▶ _DIRECTIONS FOR THIS TASK_
Identify all lines of the data containing the string "DevSecOps" and copy them.

#####

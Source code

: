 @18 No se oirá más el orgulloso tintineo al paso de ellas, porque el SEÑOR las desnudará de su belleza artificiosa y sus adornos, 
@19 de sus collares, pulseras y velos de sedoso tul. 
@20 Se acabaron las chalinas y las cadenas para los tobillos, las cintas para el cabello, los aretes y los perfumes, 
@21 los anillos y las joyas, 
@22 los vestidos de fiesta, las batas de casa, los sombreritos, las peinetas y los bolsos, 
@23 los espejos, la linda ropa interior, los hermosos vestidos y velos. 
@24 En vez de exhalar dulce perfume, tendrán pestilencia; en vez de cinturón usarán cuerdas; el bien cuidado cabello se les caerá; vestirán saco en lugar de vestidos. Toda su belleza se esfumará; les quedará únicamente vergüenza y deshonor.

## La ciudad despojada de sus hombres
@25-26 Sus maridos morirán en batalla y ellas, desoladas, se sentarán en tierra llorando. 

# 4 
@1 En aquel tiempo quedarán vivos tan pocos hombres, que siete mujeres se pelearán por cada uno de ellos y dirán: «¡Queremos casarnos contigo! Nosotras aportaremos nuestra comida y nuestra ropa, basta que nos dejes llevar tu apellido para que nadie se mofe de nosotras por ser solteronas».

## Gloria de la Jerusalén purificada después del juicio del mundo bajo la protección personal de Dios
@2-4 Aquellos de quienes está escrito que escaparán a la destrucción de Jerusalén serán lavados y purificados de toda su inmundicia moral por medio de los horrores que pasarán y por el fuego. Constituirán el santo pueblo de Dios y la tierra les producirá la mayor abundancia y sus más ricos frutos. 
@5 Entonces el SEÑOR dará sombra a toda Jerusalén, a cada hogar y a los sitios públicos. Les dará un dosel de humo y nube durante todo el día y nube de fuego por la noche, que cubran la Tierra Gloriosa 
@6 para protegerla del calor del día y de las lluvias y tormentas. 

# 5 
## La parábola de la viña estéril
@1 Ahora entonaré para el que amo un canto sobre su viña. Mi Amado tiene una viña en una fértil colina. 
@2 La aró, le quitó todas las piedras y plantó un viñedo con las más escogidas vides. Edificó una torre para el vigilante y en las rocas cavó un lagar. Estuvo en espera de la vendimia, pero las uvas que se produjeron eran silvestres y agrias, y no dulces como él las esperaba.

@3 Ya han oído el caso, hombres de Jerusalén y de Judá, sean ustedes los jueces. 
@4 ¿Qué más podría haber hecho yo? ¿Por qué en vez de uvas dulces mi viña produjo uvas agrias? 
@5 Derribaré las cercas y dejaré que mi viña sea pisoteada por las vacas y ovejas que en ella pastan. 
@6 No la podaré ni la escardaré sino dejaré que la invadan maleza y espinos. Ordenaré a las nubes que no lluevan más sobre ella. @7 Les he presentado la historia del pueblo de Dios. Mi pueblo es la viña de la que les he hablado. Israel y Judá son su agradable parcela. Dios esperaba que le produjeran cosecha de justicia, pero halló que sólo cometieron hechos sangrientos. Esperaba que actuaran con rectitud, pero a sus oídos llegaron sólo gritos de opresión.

#####

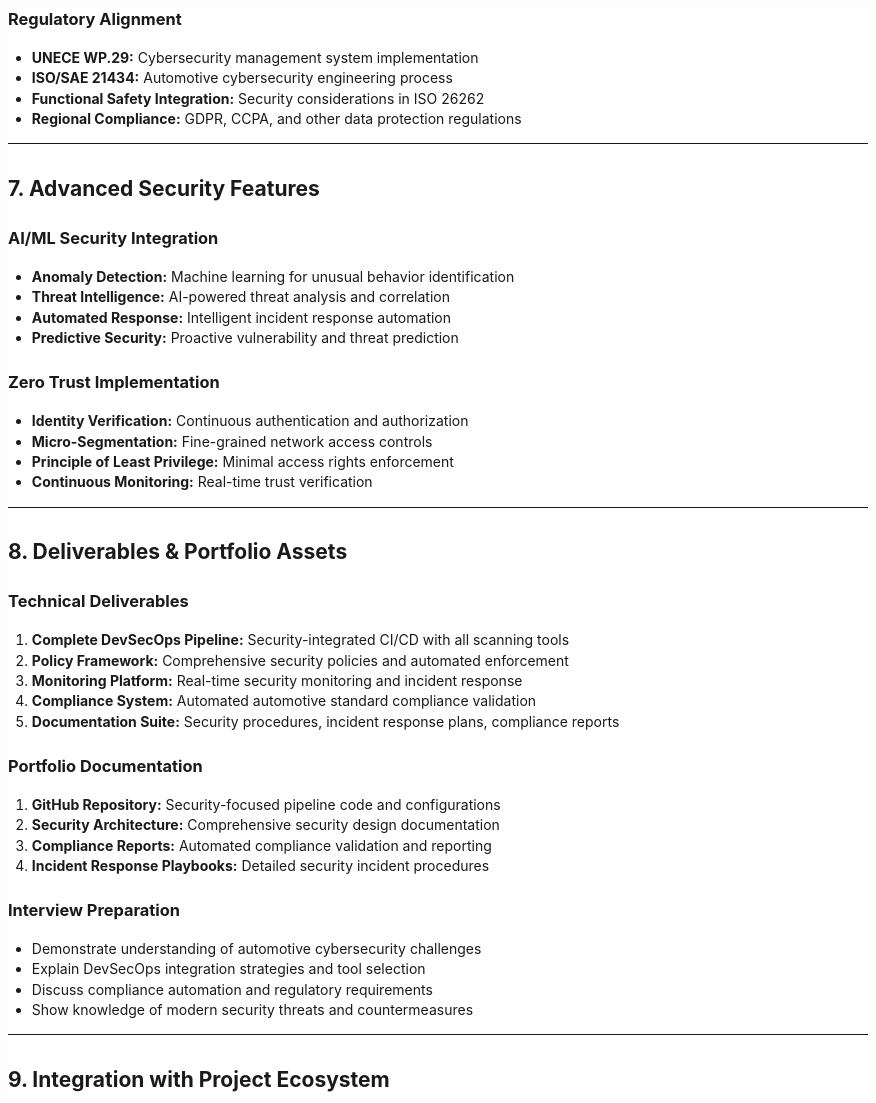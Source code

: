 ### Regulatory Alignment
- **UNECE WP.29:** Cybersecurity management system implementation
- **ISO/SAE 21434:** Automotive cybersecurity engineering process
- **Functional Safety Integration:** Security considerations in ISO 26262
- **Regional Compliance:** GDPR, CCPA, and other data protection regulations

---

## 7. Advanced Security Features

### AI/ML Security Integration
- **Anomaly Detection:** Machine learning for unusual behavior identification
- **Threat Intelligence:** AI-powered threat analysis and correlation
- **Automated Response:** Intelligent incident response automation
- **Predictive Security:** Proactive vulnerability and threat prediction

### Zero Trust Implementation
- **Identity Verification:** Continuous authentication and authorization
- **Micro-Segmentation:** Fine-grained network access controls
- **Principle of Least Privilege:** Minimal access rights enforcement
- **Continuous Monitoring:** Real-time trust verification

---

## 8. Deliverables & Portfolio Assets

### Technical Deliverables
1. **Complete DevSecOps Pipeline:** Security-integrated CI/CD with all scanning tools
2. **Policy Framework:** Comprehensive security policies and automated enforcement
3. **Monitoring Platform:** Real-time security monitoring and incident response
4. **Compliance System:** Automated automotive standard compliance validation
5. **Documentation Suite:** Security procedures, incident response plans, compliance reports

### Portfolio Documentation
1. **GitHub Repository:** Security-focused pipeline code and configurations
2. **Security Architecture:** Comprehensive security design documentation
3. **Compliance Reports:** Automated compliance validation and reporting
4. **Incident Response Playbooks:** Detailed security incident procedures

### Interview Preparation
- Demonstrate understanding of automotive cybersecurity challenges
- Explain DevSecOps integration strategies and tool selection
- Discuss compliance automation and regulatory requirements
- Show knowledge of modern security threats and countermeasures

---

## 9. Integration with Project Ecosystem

#####

▶ _THE ANSWER_
1. **Complete DevSecOps Pipeline:** Security-integrated CI/CD with all scanning tools
- Explain DevSecOps integration strategies and tool selection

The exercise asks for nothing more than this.